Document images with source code

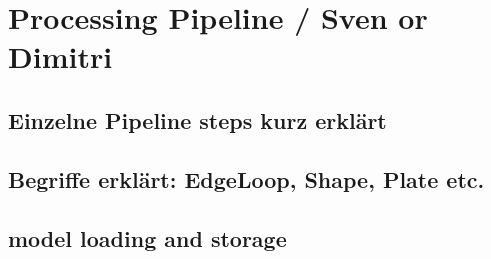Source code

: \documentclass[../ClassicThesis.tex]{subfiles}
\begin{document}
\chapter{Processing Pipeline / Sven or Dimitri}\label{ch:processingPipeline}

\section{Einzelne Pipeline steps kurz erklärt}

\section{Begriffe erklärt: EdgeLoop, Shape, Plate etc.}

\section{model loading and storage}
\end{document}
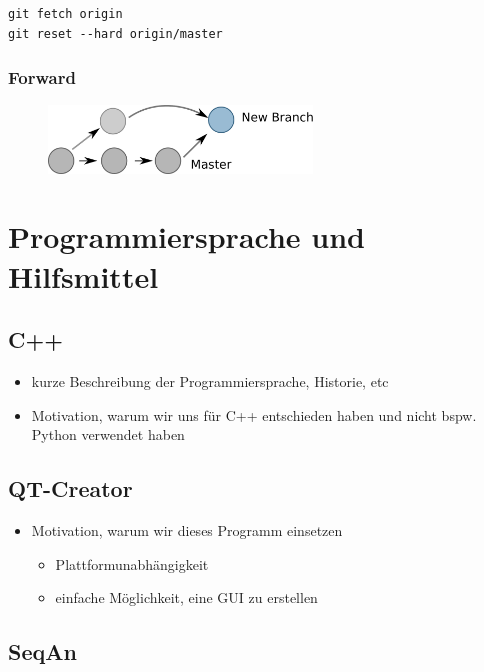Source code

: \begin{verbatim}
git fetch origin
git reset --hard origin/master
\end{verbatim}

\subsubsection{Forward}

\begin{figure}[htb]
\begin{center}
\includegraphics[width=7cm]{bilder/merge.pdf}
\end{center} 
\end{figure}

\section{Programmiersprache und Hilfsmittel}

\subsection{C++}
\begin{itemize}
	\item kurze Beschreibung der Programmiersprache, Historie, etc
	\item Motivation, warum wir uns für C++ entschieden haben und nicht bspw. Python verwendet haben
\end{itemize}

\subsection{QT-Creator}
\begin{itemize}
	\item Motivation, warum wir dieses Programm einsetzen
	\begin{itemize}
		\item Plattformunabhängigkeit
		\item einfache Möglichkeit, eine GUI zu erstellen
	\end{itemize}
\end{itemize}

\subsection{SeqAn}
==
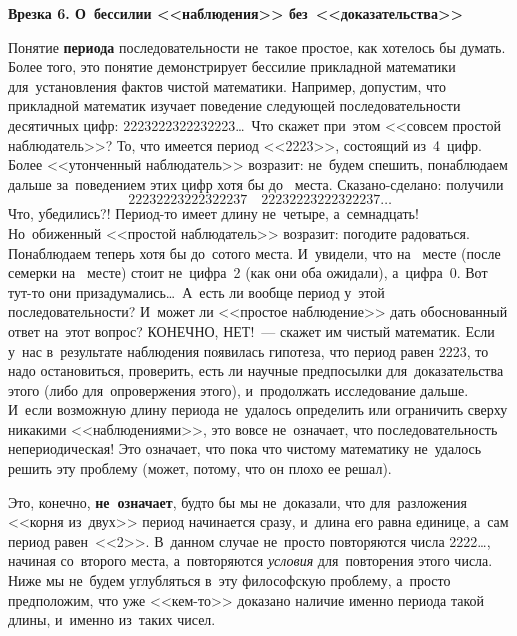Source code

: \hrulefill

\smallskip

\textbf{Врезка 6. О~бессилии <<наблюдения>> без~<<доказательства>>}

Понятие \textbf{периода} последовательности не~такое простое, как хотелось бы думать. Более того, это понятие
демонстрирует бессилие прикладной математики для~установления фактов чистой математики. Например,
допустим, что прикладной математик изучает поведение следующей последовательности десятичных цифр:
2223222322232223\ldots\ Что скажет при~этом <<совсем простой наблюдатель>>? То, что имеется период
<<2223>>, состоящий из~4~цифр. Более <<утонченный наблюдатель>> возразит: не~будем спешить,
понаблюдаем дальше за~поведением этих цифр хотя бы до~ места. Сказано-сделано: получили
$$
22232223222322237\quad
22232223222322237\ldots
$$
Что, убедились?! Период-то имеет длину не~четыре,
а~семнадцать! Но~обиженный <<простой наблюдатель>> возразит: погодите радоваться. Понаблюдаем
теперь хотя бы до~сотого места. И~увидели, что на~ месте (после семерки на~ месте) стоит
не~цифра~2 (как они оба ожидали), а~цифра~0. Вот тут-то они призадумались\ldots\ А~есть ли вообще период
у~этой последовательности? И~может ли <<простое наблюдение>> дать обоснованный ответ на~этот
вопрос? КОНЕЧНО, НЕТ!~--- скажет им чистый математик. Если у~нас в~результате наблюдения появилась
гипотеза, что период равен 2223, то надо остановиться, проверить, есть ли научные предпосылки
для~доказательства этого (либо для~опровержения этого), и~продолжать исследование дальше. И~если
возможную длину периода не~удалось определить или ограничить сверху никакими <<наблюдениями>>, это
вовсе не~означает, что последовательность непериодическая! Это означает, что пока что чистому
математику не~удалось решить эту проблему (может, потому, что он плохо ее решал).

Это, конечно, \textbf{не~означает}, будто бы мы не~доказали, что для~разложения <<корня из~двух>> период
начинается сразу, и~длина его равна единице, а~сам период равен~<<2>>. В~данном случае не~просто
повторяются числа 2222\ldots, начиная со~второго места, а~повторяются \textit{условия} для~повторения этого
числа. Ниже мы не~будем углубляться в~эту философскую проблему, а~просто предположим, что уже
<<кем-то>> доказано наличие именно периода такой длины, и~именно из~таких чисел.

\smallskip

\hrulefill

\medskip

WHAT YOU SHOULD DO = The lines you need are those containing "begin"; find them in the records and copy them.

SOLUTION TO THIS EXERCISE =
\begin{document}
: \begin{verbatim}
\begin{figure}[htb]
\begin{center}
\begin{itemize}
\begin{itemize}
	\begin{itemize}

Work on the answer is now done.